Charbo regularly characterized the GAO audit of US-VISIT as a year old, but actually it began a year ago, Rhodes said. GAO stopped assessments because there was no end in sight to vulnerabilities: “The problems were pervasive. The problems were systemic.” But many are not hard to remedy, Rhodes said, calling them “zero-cost fixes.” Charbo told Rep. Zoe Lofgren, D-Calif., he would provide the committee the US- VISIT contract for review. Asked by Lofgren if the US-VISIT database was “hacked,” Rhodes paused and said: “I did not see controls in place that would prevent it,” or detection systems that would have found intrusions.

The feasibility of auditing the “cloud” -- in this case, network services provided by Sprint and MCI for DHS -- was debated, with Langevin and GAO officials on one side and Charbo on the defensive. One of the carriers misconfigured DHS firewalls, and DHS has admitted that it did not audit the Sprint cloud, passing the buck to the National Cyber Security Division at DHS, Langevin said. But NCSD said that job belongs to Charbo’s office. Auditing the cloud is “essentially auditing the Internet,” Charbo said. GAO has reviewed the cloud at the Centers for Medicare and Medicaid Services (CMS), and CMS took “immediate aggressive action” following GAO’s recommendations, Wilshusen said. Langevin asked if that contradicted Charbo’s portrayal of auditing. “It can be done,” Rhodes said. Langevin called “disturbing” Charbo’s admission that he did not know how long the firewalls were misconfigured, but Charbo said he would check. He also will check to see when topologies for the three local area networks were last updated.

DHS does not deny the gravity of its security incidents but is handling them according to procedure, Charbo said. “Spillage” of classified e-mail onto unclassified networks sometimes results in revoked clearances, he said, promising Thompson that he will check to see how many personnel were disciplined for spillage. Unapproved laptops that contractors plugged into DHS network facilities never actually got network access, he said; such plug-ins trigger an alarm and ejection of the contractors. That is a large problem, Rhodes said. “Contractor staff are so pervasive,” owning and operating many systems for DHS: “Therefore they have free rein.” Charbo said he does not know of every security incident, but if it “impacts the mission,” he will.
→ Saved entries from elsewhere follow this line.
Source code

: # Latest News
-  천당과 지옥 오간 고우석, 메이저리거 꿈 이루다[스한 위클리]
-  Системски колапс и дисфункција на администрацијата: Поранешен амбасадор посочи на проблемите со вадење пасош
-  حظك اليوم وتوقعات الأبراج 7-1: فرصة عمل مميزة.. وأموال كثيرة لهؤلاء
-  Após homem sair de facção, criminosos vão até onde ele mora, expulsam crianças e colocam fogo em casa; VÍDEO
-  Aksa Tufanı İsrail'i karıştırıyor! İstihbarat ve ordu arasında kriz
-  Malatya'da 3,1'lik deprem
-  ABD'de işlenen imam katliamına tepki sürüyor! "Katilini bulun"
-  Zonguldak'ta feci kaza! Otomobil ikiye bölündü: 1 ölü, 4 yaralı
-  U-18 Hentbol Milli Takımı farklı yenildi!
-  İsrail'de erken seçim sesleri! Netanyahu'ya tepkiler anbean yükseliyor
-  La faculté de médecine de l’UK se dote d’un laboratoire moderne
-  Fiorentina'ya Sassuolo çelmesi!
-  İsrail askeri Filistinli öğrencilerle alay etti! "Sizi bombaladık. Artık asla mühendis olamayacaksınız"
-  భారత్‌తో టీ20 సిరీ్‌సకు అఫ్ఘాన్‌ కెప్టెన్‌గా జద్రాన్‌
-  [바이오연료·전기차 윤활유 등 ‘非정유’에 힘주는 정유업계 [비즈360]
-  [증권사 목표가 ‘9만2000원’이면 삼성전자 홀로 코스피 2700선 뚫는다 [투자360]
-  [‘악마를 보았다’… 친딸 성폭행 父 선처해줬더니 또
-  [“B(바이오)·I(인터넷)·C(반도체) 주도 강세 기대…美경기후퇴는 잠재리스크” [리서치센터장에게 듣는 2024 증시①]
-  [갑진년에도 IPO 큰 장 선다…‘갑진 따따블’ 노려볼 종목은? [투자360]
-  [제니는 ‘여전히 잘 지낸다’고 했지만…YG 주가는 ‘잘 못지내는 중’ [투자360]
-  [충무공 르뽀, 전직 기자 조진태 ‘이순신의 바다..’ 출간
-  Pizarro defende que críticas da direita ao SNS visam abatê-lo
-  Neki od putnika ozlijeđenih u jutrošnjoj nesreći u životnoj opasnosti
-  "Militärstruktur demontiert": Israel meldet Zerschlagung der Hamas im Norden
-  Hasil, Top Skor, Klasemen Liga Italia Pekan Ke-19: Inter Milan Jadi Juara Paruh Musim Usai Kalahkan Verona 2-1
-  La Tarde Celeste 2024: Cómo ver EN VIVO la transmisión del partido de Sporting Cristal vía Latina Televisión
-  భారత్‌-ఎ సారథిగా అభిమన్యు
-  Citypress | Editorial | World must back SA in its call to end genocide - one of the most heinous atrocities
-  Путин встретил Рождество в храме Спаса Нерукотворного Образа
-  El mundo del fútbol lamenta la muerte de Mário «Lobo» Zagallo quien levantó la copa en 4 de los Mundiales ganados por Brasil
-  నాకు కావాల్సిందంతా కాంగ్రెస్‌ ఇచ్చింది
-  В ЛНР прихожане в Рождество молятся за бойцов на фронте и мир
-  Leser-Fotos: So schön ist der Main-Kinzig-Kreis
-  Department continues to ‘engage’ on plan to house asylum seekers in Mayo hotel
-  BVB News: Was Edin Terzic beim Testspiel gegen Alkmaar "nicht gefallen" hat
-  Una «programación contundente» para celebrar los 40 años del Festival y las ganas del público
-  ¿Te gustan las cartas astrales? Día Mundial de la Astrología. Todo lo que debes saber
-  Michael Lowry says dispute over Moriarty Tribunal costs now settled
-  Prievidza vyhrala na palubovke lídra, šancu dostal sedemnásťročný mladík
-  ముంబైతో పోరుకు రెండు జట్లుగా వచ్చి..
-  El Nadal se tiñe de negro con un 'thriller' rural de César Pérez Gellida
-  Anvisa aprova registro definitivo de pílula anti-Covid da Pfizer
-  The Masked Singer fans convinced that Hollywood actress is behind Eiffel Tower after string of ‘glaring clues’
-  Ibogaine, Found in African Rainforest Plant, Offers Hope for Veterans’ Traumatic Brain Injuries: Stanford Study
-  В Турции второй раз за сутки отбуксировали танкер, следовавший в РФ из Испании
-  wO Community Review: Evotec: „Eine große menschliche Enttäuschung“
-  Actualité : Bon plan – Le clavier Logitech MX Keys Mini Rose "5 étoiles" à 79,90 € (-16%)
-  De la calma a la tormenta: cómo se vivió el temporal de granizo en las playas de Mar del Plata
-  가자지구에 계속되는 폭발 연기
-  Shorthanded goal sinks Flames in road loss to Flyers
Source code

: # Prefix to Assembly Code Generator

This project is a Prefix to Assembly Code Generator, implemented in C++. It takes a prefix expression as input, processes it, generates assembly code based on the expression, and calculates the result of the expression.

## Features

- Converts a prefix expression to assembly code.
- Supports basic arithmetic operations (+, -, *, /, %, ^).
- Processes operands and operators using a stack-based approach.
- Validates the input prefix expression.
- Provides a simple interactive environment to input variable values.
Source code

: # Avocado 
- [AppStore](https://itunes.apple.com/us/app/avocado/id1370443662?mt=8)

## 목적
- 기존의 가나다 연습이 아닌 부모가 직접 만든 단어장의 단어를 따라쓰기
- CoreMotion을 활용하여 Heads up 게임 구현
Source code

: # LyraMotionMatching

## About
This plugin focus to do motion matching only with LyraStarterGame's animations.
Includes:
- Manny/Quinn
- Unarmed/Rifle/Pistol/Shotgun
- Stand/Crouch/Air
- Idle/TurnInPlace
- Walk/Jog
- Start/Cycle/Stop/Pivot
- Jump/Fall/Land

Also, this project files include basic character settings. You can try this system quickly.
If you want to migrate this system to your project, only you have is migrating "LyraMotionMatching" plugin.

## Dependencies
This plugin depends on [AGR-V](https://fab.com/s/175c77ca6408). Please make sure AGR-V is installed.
IT security requires far less of the DHS budget than the committee is being told, Charbo said. Gartner recommends 3-8 percent of the IT budget, with the high end reserved for “an organization that’s just getting started,” he said. The percentage rose in 2004 when DHS was planning for its tech inventory, and the budget is only flat now for “policy and oversight,” not actual spending on gear and services, he said. Rep. Bob Etheridge, D-N.C., said results should drive DHS spending. Etheridge harped on the rarity with which Charbo seemed to get briefed on incidents. “You don’t know what you don’t know, sir,” Charbo said: “That’s an effort that we'd appreciate some help on” from the committee.